YOUR ASSIGNMENT:
Wherever a line of the data contains "High", copy that line.

PROVIDED DATA:

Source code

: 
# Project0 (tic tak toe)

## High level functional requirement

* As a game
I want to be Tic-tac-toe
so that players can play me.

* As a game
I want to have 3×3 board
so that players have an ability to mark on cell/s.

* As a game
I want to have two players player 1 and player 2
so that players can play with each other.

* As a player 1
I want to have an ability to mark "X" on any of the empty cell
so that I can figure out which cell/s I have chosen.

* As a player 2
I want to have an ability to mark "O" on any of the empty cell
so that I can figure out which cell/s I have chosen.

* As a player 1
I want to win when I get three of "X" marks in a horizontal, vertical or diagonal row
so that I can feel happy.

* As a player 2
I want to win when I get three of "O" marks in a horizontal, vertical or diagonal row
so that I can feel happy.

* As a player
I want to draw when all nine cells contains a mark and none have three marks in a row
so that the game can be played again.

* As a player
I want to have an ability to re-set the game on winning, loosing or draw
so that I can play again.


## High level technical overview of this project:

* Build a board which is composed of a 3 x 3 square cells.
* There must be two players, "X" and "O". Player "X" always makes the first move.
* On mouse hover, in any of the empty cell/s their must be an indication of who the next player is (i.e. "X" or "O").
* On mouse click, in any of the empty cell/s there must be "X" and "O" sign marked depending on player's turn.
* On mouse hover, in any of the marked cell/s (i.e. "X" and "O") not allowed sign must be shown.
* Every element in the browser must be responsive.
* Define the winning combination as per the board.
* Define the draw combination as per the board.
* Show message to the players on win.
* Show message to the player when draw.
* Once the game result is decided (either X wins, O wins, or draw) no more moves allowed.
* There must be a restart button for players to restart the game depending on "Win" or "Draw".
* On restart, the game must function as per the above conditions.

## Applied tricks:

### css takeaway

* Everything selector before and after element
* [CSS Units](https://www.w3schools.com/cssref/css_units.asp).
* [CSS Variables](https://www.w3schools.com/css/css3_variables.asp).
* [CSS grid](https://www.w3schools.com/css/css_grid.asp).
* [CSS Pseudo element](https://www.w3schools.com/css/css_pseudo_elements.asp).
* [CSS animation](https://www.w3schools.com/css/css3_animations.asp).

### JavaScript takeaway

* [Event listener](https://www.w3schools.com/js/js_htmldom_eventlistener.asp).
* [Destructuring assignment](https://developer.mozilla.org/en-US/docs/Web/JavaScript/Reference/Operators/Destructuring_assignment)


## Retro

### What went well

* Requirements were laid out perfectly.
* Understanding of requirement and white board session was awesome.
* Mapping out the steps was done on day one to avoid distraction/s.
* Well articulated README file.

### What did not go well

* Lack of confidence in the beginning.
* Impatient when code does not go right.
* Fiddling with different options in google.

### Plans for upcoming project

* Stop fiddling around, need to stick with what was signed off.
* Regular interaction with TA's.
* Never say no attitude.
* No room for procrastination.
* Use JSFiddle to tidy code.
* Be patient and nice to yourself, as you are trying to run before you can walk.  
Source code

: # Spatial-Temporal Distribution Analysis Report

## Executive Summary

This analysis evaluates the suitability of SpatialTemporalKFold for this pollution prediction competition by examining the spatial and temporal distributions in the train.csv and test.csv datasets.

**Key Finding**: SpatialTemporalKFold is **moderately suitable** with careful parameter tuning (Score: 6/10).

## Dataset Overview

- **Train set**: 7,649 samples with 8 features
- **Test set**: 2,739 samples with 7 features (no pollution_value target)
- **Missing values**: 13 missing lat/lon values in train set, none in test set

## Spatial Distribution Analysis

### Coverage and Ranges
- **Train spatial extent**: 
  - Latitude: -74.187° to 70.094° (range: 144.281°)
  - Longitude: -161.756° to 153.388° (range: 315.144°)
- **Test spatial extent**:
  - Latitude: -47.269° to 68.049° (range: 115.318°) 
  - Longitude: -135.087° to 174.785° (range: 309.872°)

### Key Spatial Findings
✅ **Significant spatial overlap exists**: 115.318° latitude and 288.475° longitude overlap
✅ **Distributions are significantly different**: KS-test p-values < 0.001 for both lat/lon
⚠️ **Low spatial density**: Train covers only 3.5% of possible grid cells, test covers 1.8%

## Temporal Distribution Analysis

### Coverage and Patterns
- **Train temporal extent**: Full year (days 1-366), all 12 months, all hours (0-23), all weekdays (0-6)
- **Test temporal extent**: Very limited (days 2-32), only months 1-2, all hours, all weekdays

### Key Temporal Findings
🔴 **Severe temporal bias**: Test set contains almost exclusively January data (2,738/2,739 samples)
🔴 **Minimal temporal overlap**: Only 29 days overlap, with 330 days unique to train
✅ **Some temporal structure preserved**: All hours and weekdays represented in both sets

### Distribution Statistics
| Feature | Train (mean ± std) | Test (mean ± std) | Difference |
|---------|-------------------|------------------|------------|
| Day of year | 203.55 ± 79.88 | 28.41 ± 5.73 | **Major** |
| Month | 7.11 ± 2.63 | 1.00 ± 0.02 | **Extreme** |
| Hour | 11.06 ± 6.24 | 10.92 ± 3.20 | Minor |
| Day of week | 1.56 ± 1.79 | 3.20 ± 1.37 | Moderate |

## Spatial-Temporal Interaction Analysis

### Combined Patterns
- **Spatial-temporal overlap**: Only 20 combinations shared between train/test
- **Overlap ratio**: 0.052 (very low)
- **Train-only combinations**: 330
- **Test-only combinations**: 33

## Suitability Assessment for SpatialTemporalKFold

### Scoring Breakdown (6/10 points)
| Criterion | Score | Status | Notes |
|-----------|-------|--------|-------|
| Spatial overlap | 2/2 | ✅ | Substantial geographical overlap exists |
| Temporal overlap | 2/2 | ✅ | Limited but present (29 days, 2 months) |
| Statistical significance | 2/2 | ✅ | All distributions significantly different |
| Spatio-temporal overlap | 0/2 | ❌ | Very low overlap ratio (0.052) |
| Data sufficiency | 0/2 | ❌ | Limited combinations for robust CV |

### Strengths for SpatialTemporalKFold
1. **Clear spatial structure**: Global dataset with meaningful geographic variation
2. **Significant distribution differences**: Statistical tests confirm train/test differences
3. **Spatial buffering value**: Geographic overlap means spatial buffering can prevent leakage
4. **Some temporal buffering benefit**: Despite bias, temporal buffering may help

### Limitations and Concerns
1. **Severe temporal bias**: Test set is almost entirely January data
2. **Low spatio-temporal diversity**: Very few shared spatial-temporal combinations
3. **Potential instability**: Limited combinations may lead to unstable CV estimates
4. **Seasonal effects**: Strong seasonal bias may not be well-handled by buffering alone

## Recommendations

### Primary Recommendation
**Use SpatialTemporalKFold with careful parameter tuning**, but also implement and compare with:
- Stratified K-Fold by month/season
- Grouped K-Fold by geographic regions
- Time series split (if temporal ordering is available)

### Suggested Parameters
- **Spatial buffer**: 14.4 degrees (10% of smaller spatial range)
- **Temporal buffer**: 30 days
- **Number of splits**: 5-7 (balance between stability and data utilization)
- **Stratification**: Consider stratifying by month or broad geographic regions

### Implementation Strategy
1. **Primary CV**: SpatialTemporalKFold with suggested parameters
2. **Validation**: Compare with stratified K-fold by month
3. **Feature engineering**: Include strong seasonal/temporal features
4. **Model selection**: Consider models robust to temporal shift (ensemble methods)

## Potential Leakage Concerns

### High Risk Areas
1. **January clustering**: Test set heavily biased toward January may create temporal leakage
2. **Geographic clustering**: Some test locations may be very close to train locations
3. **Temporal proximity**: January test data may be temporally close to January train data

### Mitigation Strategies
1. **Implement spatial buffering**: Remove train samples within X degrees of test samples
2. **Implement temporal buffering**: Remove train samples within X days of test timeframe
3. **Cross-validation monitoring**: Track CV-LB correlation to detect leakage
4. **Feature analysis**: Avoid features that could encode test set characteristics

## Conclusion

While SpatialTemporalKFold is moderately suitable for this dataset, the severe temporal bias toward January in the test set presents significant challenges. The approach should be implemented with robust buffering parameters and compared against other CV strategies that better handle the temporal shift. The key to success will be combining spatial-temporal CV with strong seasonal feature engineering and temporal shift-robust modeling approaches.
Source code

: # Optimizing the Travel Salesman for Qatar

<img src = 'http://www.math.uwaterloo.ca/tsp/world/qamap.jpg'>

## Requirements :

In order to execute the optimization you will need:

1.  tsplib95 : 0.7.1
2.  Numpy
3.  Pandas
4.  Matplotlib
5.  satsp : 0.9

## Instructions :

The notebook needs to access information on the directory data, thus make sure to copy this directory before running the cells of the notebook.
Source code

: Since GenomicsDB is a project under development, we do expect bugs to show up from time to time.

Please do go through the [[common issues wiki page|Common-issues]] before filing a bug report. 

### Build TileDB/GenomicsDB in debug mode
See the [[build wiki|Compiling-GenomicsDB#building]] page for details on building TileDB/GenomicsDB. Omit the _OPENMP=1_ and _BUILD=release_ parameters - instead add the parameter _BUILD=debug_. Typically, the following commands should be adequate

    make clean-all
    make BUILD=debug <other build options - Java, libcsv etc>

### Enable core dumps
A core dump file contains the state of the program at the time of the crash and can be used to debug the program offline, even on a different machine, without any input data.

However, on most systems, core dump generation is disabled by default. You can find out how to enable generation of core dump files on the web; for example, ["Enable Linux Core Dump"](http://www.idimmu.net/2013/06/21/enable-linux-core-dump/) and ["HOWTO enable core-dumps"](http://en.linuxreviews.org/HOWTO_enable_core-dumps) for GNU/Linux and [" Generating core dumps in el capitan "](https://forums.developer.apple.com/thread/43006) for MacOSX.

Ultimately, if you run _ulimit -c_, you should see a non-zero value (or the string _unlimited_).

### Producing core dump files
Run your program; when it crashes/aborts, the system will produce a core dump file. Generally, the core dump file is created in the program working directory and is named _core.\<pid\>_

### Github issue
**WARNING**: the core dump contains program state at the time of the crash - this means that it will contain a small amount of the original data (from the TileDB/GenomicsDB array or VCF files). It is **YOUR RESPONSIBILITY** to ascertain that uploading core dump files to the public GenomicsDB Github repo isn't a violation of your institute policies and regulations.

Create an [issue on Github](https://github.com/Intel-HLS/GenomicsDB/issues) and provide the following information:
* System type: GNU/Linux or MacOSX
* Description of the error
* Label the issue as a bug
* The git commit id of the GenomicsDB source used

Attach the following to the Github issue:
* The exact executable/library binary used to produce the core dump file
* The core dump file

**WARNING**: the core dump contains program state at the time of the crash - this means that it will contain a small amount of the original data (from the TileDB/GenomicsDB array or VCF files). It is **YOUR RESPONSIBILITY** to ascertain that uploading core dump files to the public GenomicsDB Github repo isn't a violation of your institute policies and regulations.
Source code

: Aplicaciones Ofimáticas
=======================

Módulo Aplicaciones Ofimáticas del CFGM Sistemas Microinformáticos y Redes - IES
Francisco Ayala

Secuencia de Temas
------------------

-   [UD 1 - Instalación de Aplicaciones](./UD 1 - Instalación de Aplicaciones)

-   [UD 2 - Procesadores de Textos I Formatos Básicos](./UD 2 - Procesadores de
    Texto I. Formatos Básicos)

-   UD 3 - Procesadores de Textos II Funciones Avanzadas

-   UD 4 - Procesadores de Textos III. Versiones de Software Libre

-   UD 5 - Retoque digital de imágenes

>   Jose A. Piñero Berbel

EXERCISE OUTPUT:
## High level functional requirement
## High level technical overview of this project:
### High Risk Areas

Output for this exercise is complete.